**MATERIAL PROVIDED:**
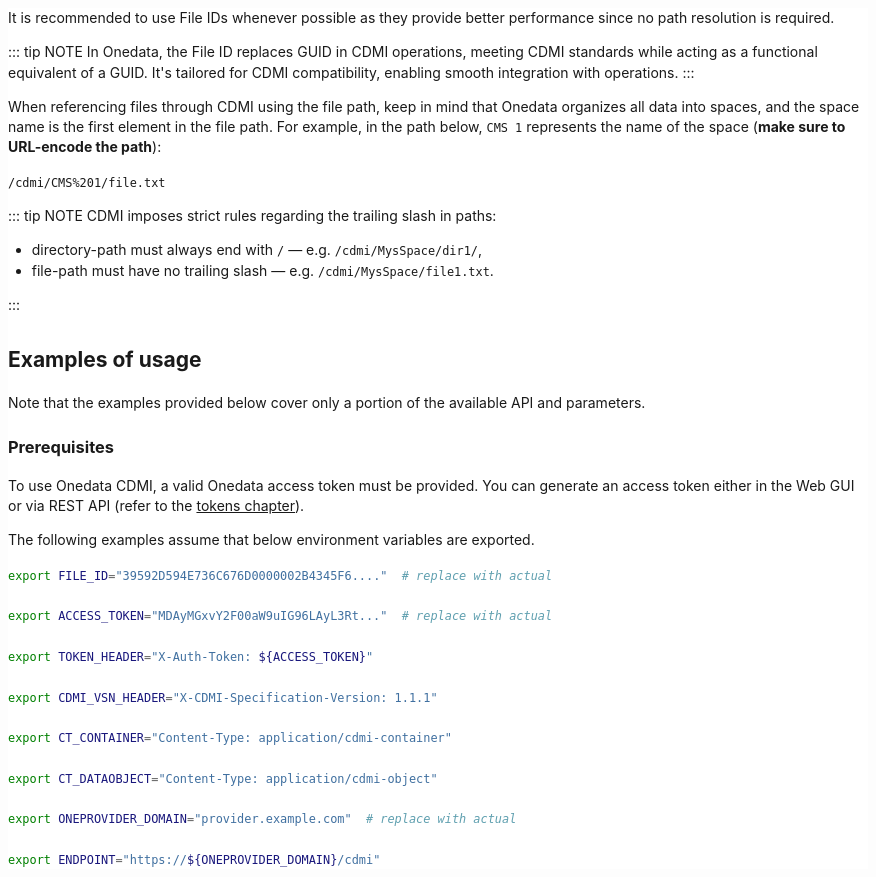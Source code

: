 It is recommended to use File IDs whenever possible as they provide better performance since no
path resolution is required.

::: tip NOTE
In Onedata, the File ID replaces GUID in CDMI operations, meeting CDMI standards
while acting as a functional equivalent of a GUID. It's tailored for CDMI compatibility,
enabling smooth integration with operations.
:::

When referencing files through CDMI using the file path, keep in mind that Onedata
organizes all data into spaces, and the space name is the first element in the file path.
For example, in the path below, `CMS 1` represents the name of the space (**make sure to URL-encode
the path**):

```bash
/cdmi/CMS%201/file.txt
```

::: tip NOTE
CDMI imposes strict rules regarding the trailing slash in paths:

* directory-path must always end with `/` — e.g. `/cdmi/MysSpace/dir1/`,
* file-path must have no trailing slash — e.g. `/cdmi/MysSpace/file1.txt`.

:::

## Examples of usage

Note that the examples provided below cover only a portion of the available API and parameters.

### Prerequisites

To use Onedata CDMI, a valid Onedata access token must be provided.
You can generate an access token either in the Web GUI or via REST API (refer
to the [tokens chapter](./tokens.md)).

The following examples assume that below environment variables are exported.

```bash
export FILE_ID="39592D594E736C676D0000002B4345F6...."  # replace with actual

export ACCESS_TOKEN="MDAyMGxvY2F00aW9uIG96LAyL3Rt..."  # replace with actual

export TOKEN_HEADER="X-Auth-Token: ${ACCESS_TOKEN}"

export CDMI_VSN_HEADER="X-CDMI-Specification-Version: 1.1.1"

export CT_CONTAINER="Content-Type: application/cdmi-container"

export CT_DATAOBJECT="Content-Type: application/cdmi-object"

export ONEPROVIDER_DOMAIN="provider.example.com"  # replace with actual

export ENDPOINT="https://${ONEPROVIDER_DOMAIN}/cdmi"
```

**WHAT TO WORK ON:**
Return each line from the material that includes the string "actual".

**EXERCISE RESULT:**
export FILE_ID="39592D594E736C676D0000002B4345F6...."  # replace with actual
export ACCESS_TOKEN="MDAyMGxvY2F00aW9uIG96LAyL3Rt..."  # replace with actual
export ONEPROVIDER_DOMAIN="provider.example.com"  # replace with actual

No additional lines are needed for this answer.